10. The total effect of all these Rules when read together with the provisions of Section 65, C.P.C. is that till the sale became absolute, the plaintiff's title to the property was inchoate but the movement the sale became absolute, the said Inchoate title became perfect and vested in him retrospectively from the date of the sale. In other words, from 14th December 1957 when the court sale was effected to 30th April 1959, when it became absolute, the plaintiff had not acquired any indefeasible title but had acquired merely an equitable interest in the suit property. The provisions contained in Rules 89 to 91 of Order 21, C.P.C. show that the sale which took place in his favour on 14th December, 1957 was precarious as it was liable to be set aside on any of the grounds mentioned in these Rules. If the sale were set aside under any of these Rules, the plaintiff would not have obtained any title to the property. By making all these Provisions in Rules 89 to 92 in the scheme of Order 21, C.P.C. the Legislature has recognized the fundamental difference between voluntary sales entered into between the parties themselves and compulsory sales through the process of court. While in the former, the property vests immediately after the sale is effected, as nothing more remains to be done in the latter, since the sale is compulsory, something yet remains to be done to ascertain that no injustice is done to the Party which is compelled to sell the property it is thus evident that the vesting of property sold in court sale is delayed by the legislature with a purpose. This position is further emphasised by Rule 95 of Order 21, C.P.C. when read together with Art. 180 of the Limitation Act of 1908, which was in force at the relevant time. (It is corresponding to Art. 134 of the Limitation Act, 1963), According to this Article, the period of limitation for an application by a purchaser of immovable property by a sale in execution of a decree for delivery of Possession begins to run when the sale becomes absolute. Thus, Rule 95 of Order 21, C.P.C. when read with Art. 180 show that the auction Purchaser can apply for delivery of possession only after the sale becomes absolute.

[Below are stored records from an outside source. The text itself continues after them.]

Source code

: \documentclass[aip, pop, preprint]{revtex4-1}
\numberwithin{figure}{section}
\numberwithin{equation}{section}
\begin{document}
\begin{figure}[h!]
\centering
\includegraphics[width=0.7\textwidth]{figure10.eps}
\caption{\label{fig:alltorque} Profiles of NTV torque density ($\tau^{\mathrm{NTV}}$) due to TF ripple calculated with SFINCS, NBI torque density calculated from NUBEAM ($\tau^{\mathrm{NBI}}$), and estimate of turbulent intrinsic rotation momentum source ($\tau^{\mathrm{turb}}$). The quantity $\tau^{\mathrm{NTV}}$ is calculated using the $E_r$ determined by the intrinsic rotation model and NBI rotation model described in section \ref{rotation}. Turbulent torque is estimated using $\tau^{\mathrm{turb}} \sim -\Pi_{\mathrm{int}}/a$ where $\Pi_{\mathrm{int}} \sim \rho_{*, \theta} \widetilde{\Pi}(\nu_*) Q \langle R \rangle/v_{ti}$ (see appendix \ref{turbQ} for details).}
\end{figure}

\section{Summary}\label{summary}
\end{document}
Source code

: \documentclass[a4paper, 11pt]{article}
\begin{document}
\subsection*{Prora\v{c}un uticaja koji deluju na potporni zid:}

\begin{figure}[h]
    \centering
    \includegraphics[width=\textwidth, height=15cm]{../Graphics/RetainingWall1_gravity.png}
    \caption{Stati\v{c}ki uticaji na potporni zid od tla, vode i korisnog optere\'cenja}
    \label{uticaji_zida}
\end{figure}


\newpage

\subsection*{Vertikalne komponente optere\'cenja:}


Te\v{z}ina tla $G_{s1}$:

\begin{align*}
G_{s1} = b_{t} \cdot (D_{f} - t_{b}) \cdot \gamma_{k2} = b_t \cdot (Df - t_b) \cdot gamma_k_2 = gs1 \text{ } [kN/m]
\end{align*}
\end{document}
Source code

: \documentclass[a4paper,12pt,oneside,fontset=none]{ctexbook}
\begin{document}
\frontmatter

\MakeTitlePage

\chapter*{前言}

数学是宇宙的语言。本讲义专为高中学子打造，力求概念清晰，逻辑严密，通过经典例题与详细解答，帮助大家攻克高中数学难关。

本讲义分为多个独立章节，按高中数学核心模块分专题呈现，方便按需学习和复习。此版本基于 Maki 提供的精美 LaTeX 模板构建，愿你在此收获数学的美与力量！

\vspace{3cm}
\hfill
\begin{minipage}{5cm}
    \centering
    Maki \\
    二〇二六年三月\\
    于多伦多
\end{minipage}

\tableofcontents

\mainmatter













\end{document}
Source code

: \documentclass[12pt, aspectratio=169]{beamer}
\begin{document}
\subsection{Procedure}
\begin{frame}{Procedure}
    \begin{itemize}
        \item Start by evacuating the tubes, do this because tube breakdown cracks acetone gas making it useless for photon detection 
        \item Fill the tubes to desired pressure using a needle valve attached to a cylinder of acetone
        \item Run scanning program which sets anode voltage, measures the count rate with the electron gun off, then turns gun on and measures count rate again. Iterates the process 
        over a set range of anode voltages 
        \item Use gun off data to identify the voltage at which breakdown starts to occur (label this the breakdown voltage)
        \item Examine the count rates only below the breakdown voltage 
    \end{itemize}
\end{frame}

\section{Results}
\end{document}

11. It is thus obvious from the above discussed relevant Provisions of C, P. Code and Limitation Act that the title as well as the Possession as regards the property sold in execution of a decree is acquired by the auction purchaser only after the sale becomes absolute as per the provisions of Rule 92 of Order 21, C.P.C.
12. Shri Patel, who appeared on behalf of the defendants, however contended that though it is true that the auction purchaser acquires title only on the sale becoming absolute under Rule 92 of Order 21, C.P.C., once it becomes absolute, it relates back to the date of the sale by virtue of the deeming fiction of Section 65 and if that is so, the tenants occupying the property sold in court auction become the tenants of the auction purchaser with retrospective effect from the date of the sale and thus become liable to the payment of rent to the auction purchaser from that date, It was pointed out that in this case on 28th March, 1958 i.e. after the court sale but before the sale became absolute, the plaintiff had informed the defendants by notice that the property was sold to him in court auction and hence they were inducted in the suit property by the judgment-debtor mala fide. Pointing out to these facts, Shri Patel contended that since the defendants knew that the plaintiff had acquired an interest in the property by virtue of the court sale they should not have paid rent to the judgment-debtor subsequent to 18th March 1958 i.e. subsequent to the date of the above notice. According to Shri Patel, since the sale had not become absolute, the right course, which the defendants could have adopted, was either to deposit the rent in court or to file an inter- pleader suit. In this connection, Shri Patel also pointed out to the provisions contained in Section 50 of the Transfer of Property Act, which Protects a tenant, who has paid rent or profits of any immovable property in good faith to any person from whom he has held this property in good faith. According to Shri Patel, therefore, the defendants having acted in collusion with the judgment debtor cannot be said to be possessing any good faith and, therefore, cannot avail of the protection of Section 50 of the Transfer of Property Act.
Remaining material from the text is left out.